With those thoughts in mind, she fell asleep in her bed.
She found herself walking down a dark path of packed earth. There were skeletons standing/hanging (she couldn't tell which, and didn't want to examine the matter in detail) on each side of the path, grinning at her. Well, of course they couldn't help grinning, but there seemed something derisive about it. In the distance she heard something go Hoo-hoo-hoo, but could not see anything. The only source of light was a full moon, and that only illumined objects close by.
"Am I in Hell?" she called out.
"No, Joan," said a voice, which made her jump even though it was soft and gentle. She turned around and found herself staring at Goth God. "This is my version of Heaven."
"Well, you could've fooled me."
"What was fooling you was cultural conditioning, Joan. The full moon, the owls hooting, the skeletons of the dead -- none of this is evil in itself. They are all part of nature, as good as the sun, and eagles, and the living human body."
There's a lesson in this, but I've got better things to think about at the moment. "All right, have it your way. I've got a question. Why can't I tell Dad about you?"
"Nothing is stopping you."
"You know what I mean. I need you to back me up, or otherwise he'll think I belong back in Crazy Camp. You did it with Grace and Luke."
"Grace and Luke already believed in Me, in their own ways. It was part of Grace's family heritage, and Luke had read Einstein's sayings about me. But how would your Dad react?"

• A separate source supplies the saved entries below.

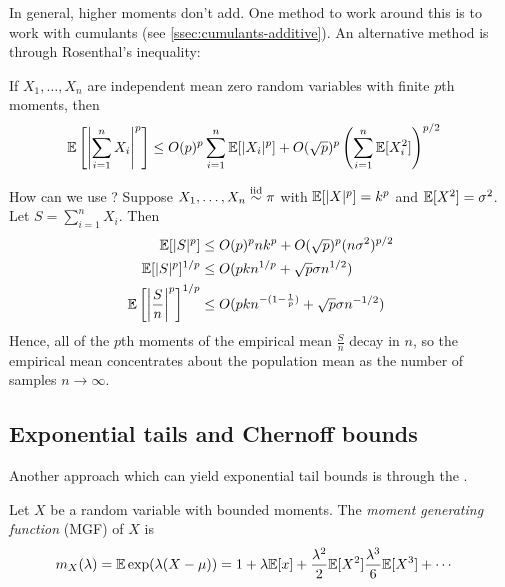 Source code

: In general, higher moments don't add.
One method to work around this is to work with cumulants (see \cref{ssec:cumulants-additive}).
An alternative method is through Rosenthal's inequality:

\begin{lemma}\label{lem:rosenthal-ineq}
    If $X_1,\ldots, X_n$ are independent mean zero random variables with finite $p$th moments, then
    \begin{align}
        \mathbb{E}\left[\left\lvert \sum_{i=1}^n X_i \right\rvert^p\right]
        &\leq O(p)^p \sum_{i=1}^n \mathbb{E}[\lvert X_i \rvert^p]
        + O(\sqrt{p})^p \left( \sum_{i=1}^n \mathbb{E}[X_i^2] \right)^{p/2}
    \end{align}
\end{lemma}

How can we use ?
Suppose $X_1, \ldots, X_n \overset{\text{iid}}{\sim} \pi$ with $\mathbb{E}[\lvert X \rvert^p] = k^p$
and $\mathbb{E}[X^2] = \sigma^2$. Let $S = \sum_{i=1}^n X_i$.
Then
\begin{align}
    \mathbb{E}[\lvert S \rvert^p ] &\leq O(p)^p n k^p + O(\sqrt{p})^p (n \sigma^2)^{p/2} \\
    \mathbb{E}[\lvert S \rvert^p]^{1/p} &\leq O(p k n^{1/p} + \sqrt{p} \sigma n^{1/2}) \\
    \mathbb{E}\left[ \left\lvert \frac{S}{n} \right\rvert^p \right]^{1/p}
    &\leq O(p k n^{-(1-\frac{1}{p})} + \sqrt{p} \sigma n^{-1/2})
\end{align}
Hence, all of the $p$th moments of the empirical mean $\frac{S}{n}$ decay in $n$,
so the empirical mean concentrates about the population mean as the number of samples $n \to \infty$.

\subsection{Exponential tails and Chernoff bounds}

Another approach which can yield exponential tail bounds is through the . 
\begin{definition}\label{def:moment-generating-function}
    Let $X$ be a random variable with bounded moments.
    The \emph{moment generating function} (MGF) of $X$ is
    \begin{align}
        m_X(\lambda)
        &= \mathbb{E} \exp(\lambda (X - \mu))
        = 1 + \lambda \mathbb{E}[x] + \frac{\lambda^2}{2} \mathbb{E}[X^2]  \frac{\lambda^3}{6} \mathbb{E}[X^3] + \cdots
    \end{align}
\end{definition}

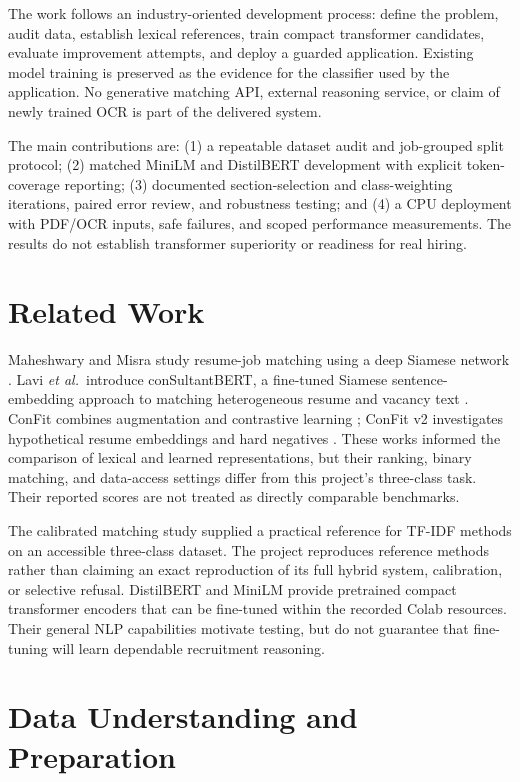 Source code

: \documentclass[conference,a4paper]{IEEEtran}
\begin{document}
The work follows an industry-oriented development process: define the problem, audit data, establish lexical references, train compact transformer candidates, evaluate improvement attempts, and deploy a guarded application. Existing model training is preserved as the evidence for the classifier used by the application. No generative matching API, external reasoning service, or claim of newly trained OCR is part of the delivered system.

The main contributions are: (1) a repeatable dataset audit and job-grouped split protocol; (2) matched MiniLM and DistilBERT development with explicit token-coverage reporting; (3) documented section-selection and class-weighting iterations, paired error review, and robustness testing; and (4) a CPU deployment with PDF/OCR inputs, safe failures, and scoped performance measurements. The results do not establish transformer superiority or readiness for real hiring.

\section{Related Work}
Maheshwary and Misra study resume-job matching using a deep Siamese network \cite{siamese}. Lavi \emph{et al.}\ introduce conSultantBERT, a fine-tuned Siamese sentence-embedding approach to matching heterogeneous resume and vacancy text \cite{consultant}. ConFit combines augmentation and contrastive learning \cite{confit}; ConFit v2 investigates hypothetical resume embeddings and hard negatives \cite{confit2}. These works informed the comparison of lexical and learned representations, but their ranking, binary matching, and data-access settings differ from this project's three-class task. Their reported scores are not treated as directly comparable benchmarks.

The calibrated matching study \cite{calibrated} supplied a practical reference for TF-IDF methods on an accessible three-class dataset. The project reproduces reference methods rather than claiming an exact reproduction of its full hybrid system, calibration, or selective refusal. DistilBERT \cite{distilbert} and MiniLM \cite{minilm} provide pretrained compact transformer encoders that can be fine-tuned within the recorded Colab resources. Their general NLP capabilities motivate testing, but do not guarantee that fine-tuning will learn dependable recruitment reasoning.

\section{Data Understanding and Preparation}
\end{document}
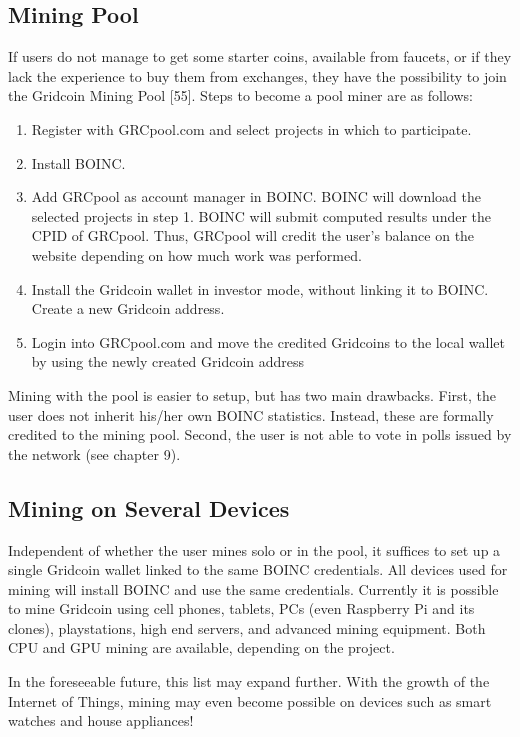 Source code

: \subsection{Mining Pool}

If users do not manage to get some starter coins, available from faucets, or if they lack the experience to buy them from exchanges, they have the possibility to join the Gridcoin Mining Pool [55]. Steps to become a pool miner are as follows:

\begin{enumerate}
  \item Register with GRCpool.com and select projects in which to participate.
  \item Install BOINC.
  \item Add GRCpool as account manager in BOINC. BOINC will download the selected projects in step 1. BOINC will submit computed results under the CPID of GRCpool. Thus, GRCpool will credit the user's balance on the website depending on how much work was performed. 
  \item Install the Gridcoin wallet in investor mode, without linking it to BOINC. Create a new Gridcoin address.
  \item Login into GRCpool.com and move the credited Gridcoins to the local wallet by using the newly created Gridcoin address
\end{enumerate}

Mining with the pool is easier to setup, but has two main drawbacks. First, the user does not inherit his/her own BOINC statistics. Instead, these are formally credited to the mining pool. Second, the user is not able to vote in polls issued by the network (see chapter 9).

\subsection{Mining on Several Devices}

Independent of whether the user mines solo or in the pool, it suffices to set up a single Gridcoin wallet linked to the same BOINC credentials. All devices used for mining will install BOINC and use the same credentials. Currently it is possible to mine Gridcoin using cell phones, tablets, PCs (even Raspberry Pi and its clones), playstations, high end servers, and advanced mining equipment. Both CPU and GPU mining are available, depending on the project.

In the foreseeable future, this list may expand further. With the growth of the Internet of Things, mining may even become possible on devices such as smart watches and house appliances! 

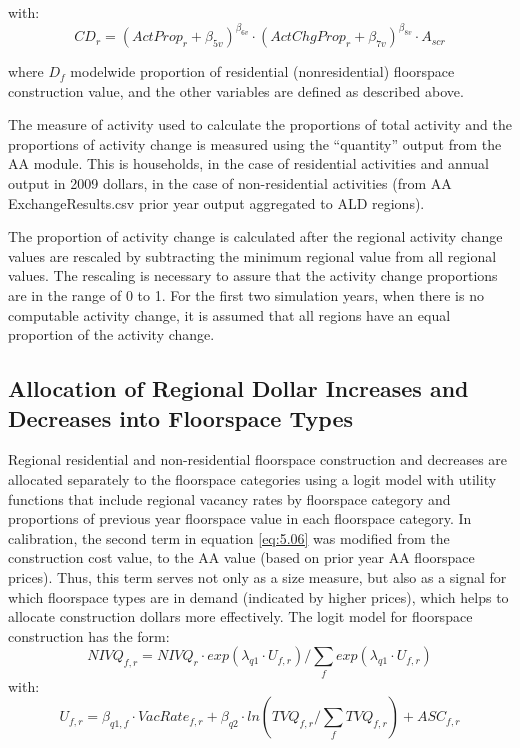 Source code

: \noindent with:
\begin{equation}  %
CD_r = (ActProp_r + \beta_{5v})^{\beta_{6v}} \cdot (ActChgProp_r + \beta_{7v})^{\beta_{8v}} \cdot A_{scr}
\end{equation}

\noindent where $D_f$ modelwide proportion of residential (nonresidential) floorspace construction value, and the other variables are defined as described above.

The measure of activity used to calculate the proportions of total activity and the proportions of activity change is measured using the ``quantity'' output from the AA module. This is households, in the case of residential activities and annual output in 2009 dollars, in the case of non-residential activities (from AA ExchangeResults.csv prior year output aggregated to ALD regions).

The proportion of activity change is calculated after the regional activity change values are rescaled by subtracting the minimum regional value from all regional values. The rescaling is necessary to assure that the activity change proportions are in the range of 0 to 1. For the first two simulation years, when there is no computable activity change, it is assumed that all regions have an equal proportion of the activity change.


\subsection{Allocation of Regional Dollar Increases and Decreases into Floorspace Types}\label{sec:ald-step2}   %
Regional residential and non-residential floorspace construction and decreases are allocated separately to the floorspace categories using a logit model with utility functions that include regional vacancy rates by floorspace category and proportions of previous year floorspace value in each floorspace category. In calibration, the second term in equation \ref{eq:5.06} was modified from the construction cost value, to the AA value (based on prior year AA floorspace prices). Thus, this term serves not only as a size measure, but also as a signal for which floorspace types are in demand (indicated by higher prices), which helps to allocate construction dollars more effectively. The logit model for floorspace construction has the form:
\begin{equation}\label{eq:5.05}   %
NIVQ_{f,r} = NIVQ_r \cdot exp(\lambda_{q1} \cdot U_{f,r}) / \sum_f exp(\lambda_{q1} \cdot U_{f,r})
\end{equation}
\noindent with:
\begin{equation}  %
U_{f,r} = {\beta_{q1,f}} \cdot VacRate_{f,r} + {\beta_{q2}} \cdot ln \left( TVQ_{f,r} / \sum_f TVQ_{f,r} \right) + ASC_{f,r}
\label{eq:5.06}
\end{equation}

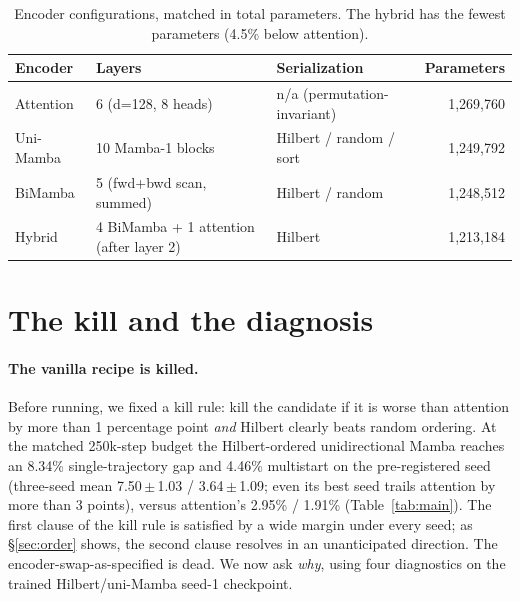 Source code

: \documentclass[11pt]{article}
\newcommand{\headrow}{\rowcolor{headtint}}
\newcommand{\pct}{\%}
\begin{document}
\begin{table}[t]
\centering
\caption{Encoder configurations, matched in total parameters. The hybrid has the
fewest parameters (4.5\pct{} below attention).}
\label{tab:params}
\small
\setlength{\tabcolsep}{5pt}
\begin{tabular}{lll r}
\toprule
\headrow
Encoder & Layers & Serialization & Parameters \\
\midrule
Attention        & 6 (d=128, 8 heads)                       & n/a (permutation-invariant) & 1{,}269{,}760 \\
Uni-Mamba        & 10 Mamba-1 blocks                        & Hilbert / random / sort & 1{,}249{,}792 \\
BiMamba          & 5 (fwd+bwd scan, summed)                 & Hilbert / random & 1{,}248{,}512 \\
Hybrid           & 4 BiMamba + 1 attention (after layer 2)  & Hilbert & 1{,}213{,}184 \\
\bottomrule
\end{tabular}
\end{table}

\section{The kill and the diagnosis}
\label{sec:kill}

\paragraph{The vanilla recipe is killed.}
Before running, we fixed a kill rule: kill the candidate if it is worse than
attention by more than 1 percentage point \emph{and} Hilbert clearly beats
random ordering. At the matched 250k-step budget the Hilbert-ordered
unidirectional Mamba reaches an 8.34\pct{} single-trajectory gap and 4.46\pct{}
multistart on the pre-registered seed (three-seed mean 7.50\,$\pm$\,1.03 /
3.64\,$\pm$\,1.09; even its best seed trails attention by more than 3 points),
versus attention's 2.95\pct{} / 1.91\pct{} (Table~\ref{tab:main}). The first
clause of the kill rule is satisfied by a wide margin under every seed; as
\S\ref{sec:order} shows, the second clause resolves in an unanticipated
direction. The encoder-swap-as-specified is dead. We now ask
\emph{why}, using four diagnostics on the trained Hilbert/uni-Mamba seed-1
checkpoint.
\end{document}
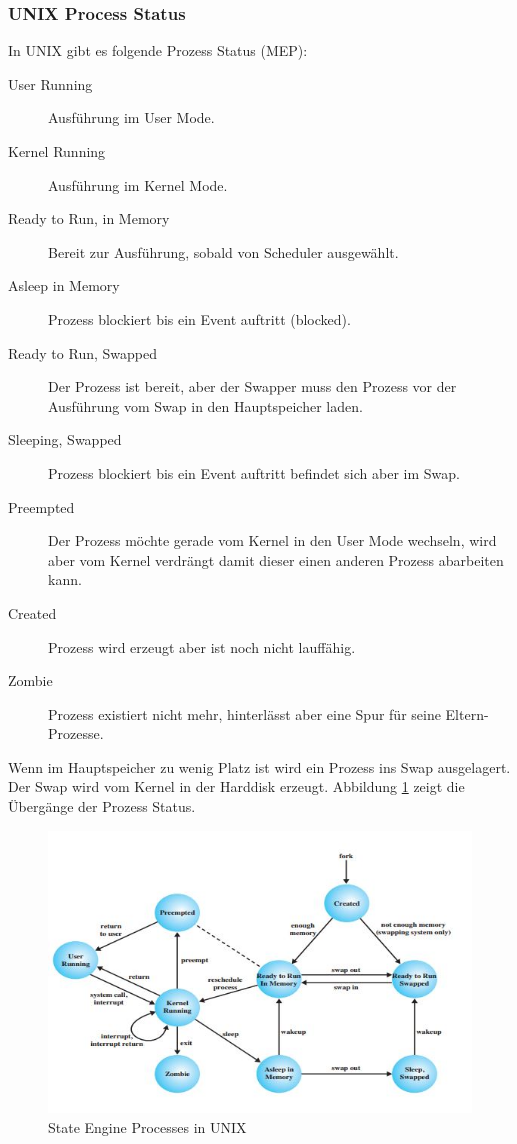 \subsubsection{UNIX Process Status}
In UNIX gibt es folgende Prozess Status (MEP):
\begin{description}
	\item[User Running] Ausführung im User Mode.
	\item[Kernel Running] Ausführung im Kernel Mode.
	\item[Ready to Run, in Memory] Bereit zur Ausführung, sobald von Scheduler ausgewählt.
	\item[Asleep in Memory] Prozess blockiert bis ein Event auftritt (blocked).
	\item[Ready to Run, Swapped] Der Prozess ist bereit, aber der Swapper muss den Prozess vor der Ausführung vom Swap in den Hauptspeicher laden.
	\item[Sleeping, Swapped] Prozess blockiert bis ein Event auftritt befindet sich aber im Swap.
	\item[Preempted] Der Prozess möchte gerade vom Kernel in den User Mode wechseln, wird aber vom Kernel verdrängt damit dieser einen anderen Prozess abarbeiten kann.
	\item[Created] Prozess wird erzeugt aber ist noch nicht lauffähig.
	\item[Zombie] Prozess existiert nicht mehr, hinterlässt aber eine Spur für seine Eltern-Prozesse.
\end{description}
Wenn im Hauptspeicher zu wenig Platz ist wird ein Prozess ins Swap ausgelagert. Der Swap wird vom Kernel in der Harddisk erzeugt. Abbildung \ref{fig:system-software-state-engine-processes-unix} zeigt die Übergänge der Prozess Status.

\begin{figure}[h!]
\centering
\includegraphics[width=0.9\linewidth]{fig/system-software-state-engine-processes-unix}
\caption{State Engine Processes in UNIX}
\label{fig:system-software-state-engine-processes-unix}
\end{figure}


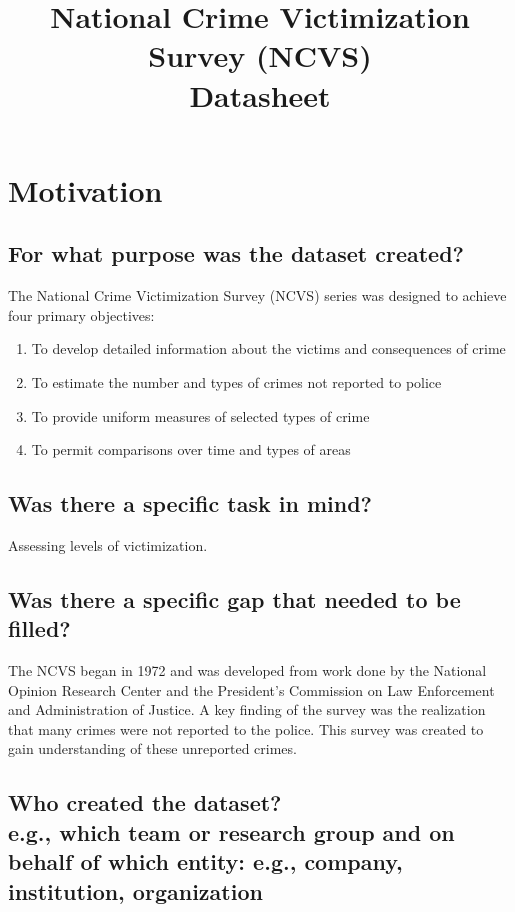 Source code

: \documentclass[letterpaper, 10 pt, conference]{ieeeconf}  %
\title{\LARGE \bf
National Crime Victimization Survey (NCVS) \\{\color{blue}Datasheet}
}
\newcommand{\subtitle}[1]{{\\ \small \normalfont \color{purple} #1}}
\begin{document}
\maketitle
\thispagestyle{empty}
\pagestyle{empty}

\section{Motivation}

\subsection{For what purpose was the dataset created?}

The National Crime Victimization Survey (NCVS) series was designed to achieve four primary objectives:
\begin{enumerate}
    \item To develop detailed information about the victims and consequences of crime
    \item To estimate the number and types of crimes not reported to police
    \item To provide uniform measures of selected types of crime
    \item To permit comparisons over time and types of areas
\end{enumerate}

\subsection{Was there a specific task in mind?}

Assessing levels of victimization.

\subsection{Was there a specific gap that needed to be filled?}

The NCVS began in 1972 and was developed from work done by the National Opinion Research Center and the President's Commission on Law Enforcement and Administration of Justice. A key finding of the survey was the realization that many crimes were not reported to the police. This survey was created to gain understanding of these unreported crimes.

\subsection{Who created the dataset? \subtitle{e.g., which team or research group and on behalf of which entity: e.g., company, institution, organization}}
\end{document}
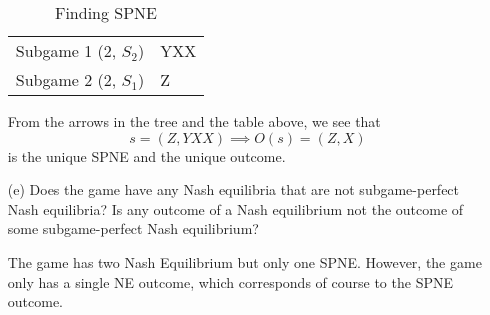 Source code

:\documentclass[11pt]{article}
\begin{document}
\begin{enumerate}
\begin{solution}
\begin{table}[H]
\begin{tabular}{cl}
             Subgame 1 (2, $S_2$)&  YXX\\
             Subgame 2 (2, $S_1$)& Z
             \\\end{tabular}
        \caption{Finding SPNE}
    \end{table}
    From the arrows in the tree and the table above, we see that \[\boxed{s = (Z, YXX) \implies O(s) = (Z,X)}\] is the unique SPNE and the unique outcome.
\end{solution}
    \item[(e)] Does the game have any Nash equilibria that are not subgame-perfect Nash equilibria? Is any outcome of a Nash equilibrium not the outcome of some subgame-perfect Nash equilibrium?
    \begin{solution}
        The game has two Nash Equilibrium but only one SPNE. However, the game only has a single NE outcome, which corresponds of course to the SPNE outcome.
    \end{solution}
\end{enumerate}
\end{document}
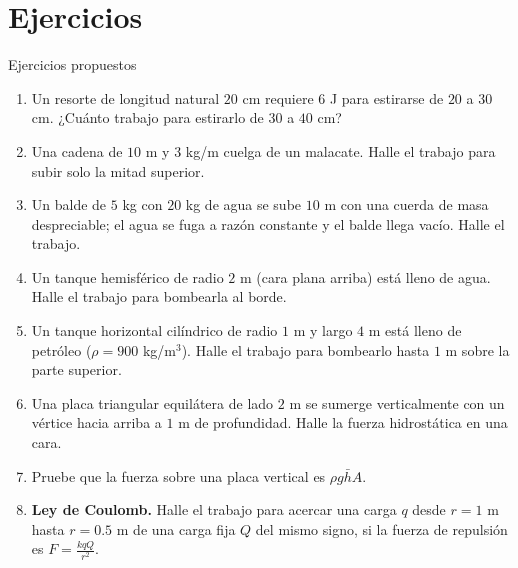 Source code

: \documentclass[10pt,aspectratio=169]{beamer}
\begin{document}
\section{Ejercicios}

\begin{frame}{Ejercicios propuestos}
  \small
  \begin{ejercicio}
    \begin{enumerate}
      \item Un resorte de longitud natural $20$ cm requiere $6$ J para estirarse de $20$ a $30$ cm. ¿Cuánto trabajo para
        estirarlo de $30$ a $40$ cm?
      \item Una cadena de $10$ m y $3$ kg/m cuelga de un malacate. Halle el trabajo para subir solo la mitad superior.
      \item Un balde de $5$ kg con $20$ kg de agua se sube $10$ m con una cuerda de masa despreciable; el agua se fuga a razón constante
        y el balde llega vacío. Halle el trabajo.
      \item Un tanque hemisférico de radio $2$ m (cara plana arriba) está lleno de agua. Halle el trabajo para bombearla al borde.
      \item Un tanque horizontal cilíndrico de radio $1$ m y largo $4$ m está lleno de petróleo ($\rho=900$ kg/m$^3$). Halle el
        trabajo para bombearlo hasta $1$ m sobre la parte superior.
      \item Una placa triangular equilátera de lado $2$ m se sumerge verticalmente con un vértice hacia arriba a $1$ m de
        profundidad. Halle la fuerza hidrostática en una cara.
      \item Pruebe que la fuerza sobre una placa vertical es $\rho g\bar hA$.
      \item \textbf{Ley de Coulomb.} Halle el trabajo para acercar una carga $q$ desde $r=1$ m hasta $r=0.5$ m de una carga
        fija $Q$ del mismo signo, si la fuerza de repulsión es $F=\frac{kqQ}{r^2}$.
    \end{enumerate}
  \end{ejercicio}
\end{frame}
\end{document}

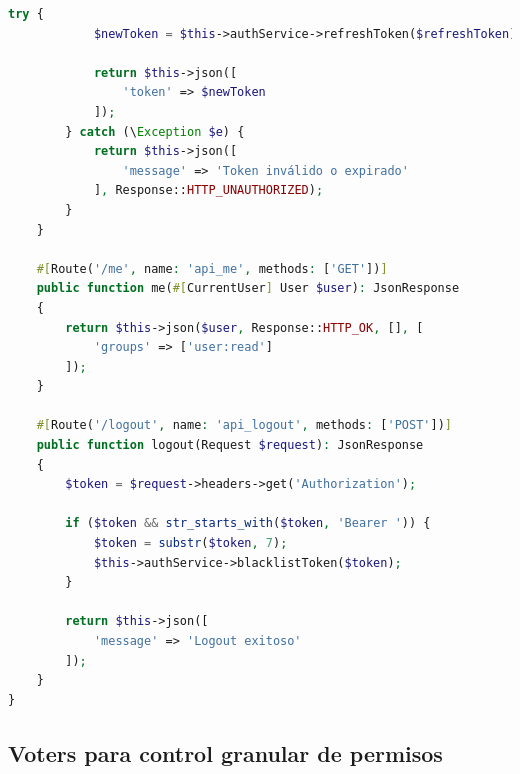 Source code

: \documentclass[12pt,a4paper,oneside]{report}
\begin{document}
\begin{lstlisting}[language=PHP]
        try {
            $newToken = $this->authService->refreshToken($refreshToken);
            
            return $this->json([
                'token' => $newToken
            ]);
        } catch (\Exception $e) {
            return $this->json([
                'message' => 'Token inválido o expirado'
            ], Response::HTTP_UNAUTHORIZED);
        }
    }

    #[Route('/me', name: 'api_me', methods: ['GET'])]
    public function me(#[CurrentUser] User $user): JsonResponse
    {
        return $this->json($user, Response::HTTP_OK, [], [
            'groups' => ['user:read']
        ]);
    }

    #[Route('/logout', name: 'api_logout', methods: ['POST'])]
    public function logout(Request $request): JsonResponse
    {
        $token = $request->headers->get('Authorization');
        
        if ($token && str_starts_with($token, 'Bearer ')) {
            $token = substr($token, 7);
            $this->authService->blacklistToken($token);
        }

        return $this->json([
            'message' => 'Logout exitoso'
        ]);
    }
}
\end{lstlisting}

\subsection{Voters para control granular de
permisos}\label{voters-para-control-granular-de-permisos}
\end{document}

"I guess he'd be upset," admitted Joan.
"Exactly. 'God' has negative connotations for him. So either he would think that his daughter is enslaved by something evil, or that his philosophy of life has been wrong."
"Well, it IS wrong, isn't it?"
"Not in an important way. Your father has developed a moral code of helping and protecting people. He doesn't associate it with Me because he has a bad idea of Me, but I'm cool with that. He's doing the right thing." Goth God waved his arm at the weird surroundings. "That's why I'm showing you THIS. To teach you that Godliness can exist in forms where you would not recognize it. Do not worry about him, Joan. Worry about the men who would create a car crash, or mug a woman on a sidewalk."
Joan tried to push the worry about her Dad out of her head. "So that's the real mission now? Solve the mystery? Nothing to do with Veronica?"
Goth God grinned. It made him look like one of his skeletons. "Oh, Veronica's involved too. Didn't anybody ever tell you about multitasking?"